Having been born in 1905, my F-I-L saw changes in our way of life that most of us would find hard to imagine. Mostly, I'm referring to changes in technology, and to our material way of life. But those are not what this post is about. The changes I feel so grateful to have witnessed don't have to do with technological advances. They have to do with race.
I'm only 53. To me, that doesn't seem like a whole lot. But I've seen a whole lot.
- When I was 8 years old I saw my (third grade) teacher get interrupted by the principal. He asked her to step out into the hallway, and when she returned a moment later, she was in tears. She told us that our President had been shot. We all cried, though we didn't understand. (That was the same teacher who led us in drills during which we were to crouch under our desks; preparation for possible nuclear attack.)
-I was 10 years old by the time the voting rights act of 1965 was enacted. Yes, for the first ten years of my life, African Americans did not have the right to vote. I remember being horrified, and embarrassed for my country, the first time I realized that.
-My 13th year was marked by a terrible spate of violence. Not to me, but to my country. First, I watched the reports of the murder of Martin Luther King, Jr. Only a couple of months later, Bobby Kennedy was killed. Two months after that, I watched the 1968 Democratic National Convention on television. My father was angry at the protesters. I was shocked at the beatings they received.
-Two years later, I watched reports of the killings of students at Kent State University, whose crime was protesting the U.S. invasion of Cambodia.
I grew up abhorring violence. As a school child, I knew about the Klan. Racism, assassination, war... these shaped me. In high school I played soccer. In one game, I was sucker-punched by a player on the opposing team. I stood with my hands at my sides... didn't retaliate. The other player was ejected. I thought I'd done right, but when I reached the sideline, my ex-marine coach was enraged that I hadn't fought back.

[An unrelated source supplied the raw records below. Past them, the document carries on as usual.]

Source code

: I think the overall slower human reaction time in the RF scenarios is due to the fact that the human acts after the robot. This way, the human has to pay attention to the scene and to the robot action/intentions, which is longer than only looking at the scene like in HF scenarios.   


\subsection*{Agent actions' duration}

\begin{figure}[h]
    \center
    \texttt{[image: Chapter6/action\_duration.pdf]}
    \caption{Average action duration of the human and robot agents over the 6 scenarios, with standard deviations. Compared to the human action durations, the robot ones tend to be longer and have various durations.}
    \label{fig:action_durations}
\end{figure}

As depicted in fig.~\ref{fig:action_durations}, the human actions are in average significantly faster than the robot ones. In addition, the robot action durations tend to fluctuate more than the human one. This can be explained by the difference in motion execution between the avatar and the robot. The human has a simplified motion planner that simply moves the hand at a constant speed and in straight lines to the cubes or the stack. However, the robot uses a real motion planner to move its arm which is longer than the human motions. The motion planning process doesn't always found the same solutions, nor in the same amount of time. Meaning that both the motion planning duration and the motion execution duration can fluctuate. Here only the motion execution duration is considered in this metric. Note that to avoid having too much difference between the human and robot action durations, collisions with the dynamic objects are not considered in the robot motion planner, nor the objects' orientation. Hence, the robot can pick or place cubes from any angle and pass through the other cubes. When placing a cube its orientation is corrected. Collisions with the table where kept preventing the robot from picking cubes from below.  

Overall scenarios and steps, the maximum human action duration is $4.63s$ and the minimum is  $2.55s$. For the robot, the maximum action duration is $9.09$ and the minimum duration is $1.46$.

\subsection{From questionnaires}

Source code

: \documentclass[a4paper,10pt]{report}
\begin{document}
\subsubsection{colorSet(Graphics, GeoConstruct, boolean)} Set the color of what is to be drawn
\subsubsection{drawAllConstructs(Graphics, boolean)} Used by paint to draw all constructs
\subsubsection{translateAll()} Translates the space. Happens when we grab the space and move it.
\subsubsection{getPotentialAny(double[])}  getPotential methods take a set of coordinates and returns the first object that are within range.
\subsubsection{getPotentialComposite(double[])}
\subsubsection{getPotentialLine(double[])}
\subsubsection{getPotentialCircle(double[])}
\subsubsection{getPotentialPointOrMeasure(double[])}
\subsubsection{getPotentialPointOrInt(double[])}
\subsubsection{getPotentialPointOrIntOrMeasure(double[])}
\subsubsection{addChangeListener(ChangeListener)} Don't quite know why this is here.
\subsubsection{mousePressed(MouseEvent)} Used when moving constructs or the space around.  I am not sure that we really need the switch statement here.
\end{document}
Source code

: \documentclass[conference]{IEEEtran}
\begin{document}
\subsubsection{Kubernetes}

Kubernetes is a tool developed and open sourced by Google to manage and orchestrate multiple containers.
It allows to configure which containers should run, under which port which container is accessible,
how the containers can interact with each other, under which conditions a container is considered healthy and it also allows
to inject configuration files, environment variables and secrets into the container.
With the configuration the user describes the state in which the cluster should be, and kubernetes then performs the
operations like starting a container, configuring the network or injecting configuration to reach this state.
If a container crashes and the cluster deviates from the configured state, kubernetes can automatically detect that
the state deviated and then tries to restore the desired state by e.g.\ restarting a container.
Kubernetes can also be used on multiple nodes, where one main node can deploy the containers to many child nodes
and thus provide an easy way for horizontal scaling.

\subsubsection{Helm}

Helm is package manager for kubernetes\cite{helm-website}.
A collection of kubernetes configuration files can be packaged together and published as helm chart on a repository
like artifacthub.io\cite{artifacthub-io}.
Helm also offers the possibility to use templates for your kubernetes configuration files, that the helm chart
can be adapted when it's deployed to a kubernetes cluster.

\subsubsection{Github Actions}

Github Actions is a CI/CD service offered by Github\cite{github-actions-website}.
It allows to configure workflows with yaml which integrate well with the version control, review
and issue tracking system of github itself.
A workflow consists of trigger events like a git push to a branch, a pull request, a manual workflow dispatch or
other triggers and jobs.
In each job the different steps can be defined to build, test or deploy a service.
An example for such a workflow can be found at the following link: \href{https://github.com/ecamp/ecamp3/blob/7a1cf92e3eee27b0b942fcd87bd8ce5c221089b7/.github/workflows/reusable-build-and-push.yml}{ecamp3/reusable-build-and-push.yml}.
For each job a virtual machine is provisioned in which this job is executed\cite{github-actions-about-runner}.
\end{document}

In my adult life, I did fight back... in my own way. In the mid eighties, I was driving home from work one day. We lived in a small central-CT town. As I passed my daughter's middle school, I saw three Klansmen standing out front, waving over passing drivers and handing out literature to them. I rushed home, found a can of spray paint and a piece of cardboard, and painted a big arrow under the words, "Full of Crap!". I hustled back to my daughter's school and stood with my sign right next to those three Klansmen - the arrow pointing straight at them. There was a traffic light in front of the school. People who were stopped at the light pointed, laughed, honked. One of the hooded "men" said "You should be proud of your race." I replied, "I'm ashamed of you." After I had been there only a few minutes, they left. The Klan hasn't been back to our town since.
All of this is to explain who I am, what I've witnessed, and why it is that I am so amazed, so moved, so proud, so thrilled to see what is happening... what this man has brought us, and promises to bring.
In March of 2005, a good friend of mine gave me a birthday gift. It was a book entitled "Dreams From My Father". Inside the front cover, she had written, "Happy Birthday. Maybe this will be our next president!"
My God. It is true... it is darkest before the dawn.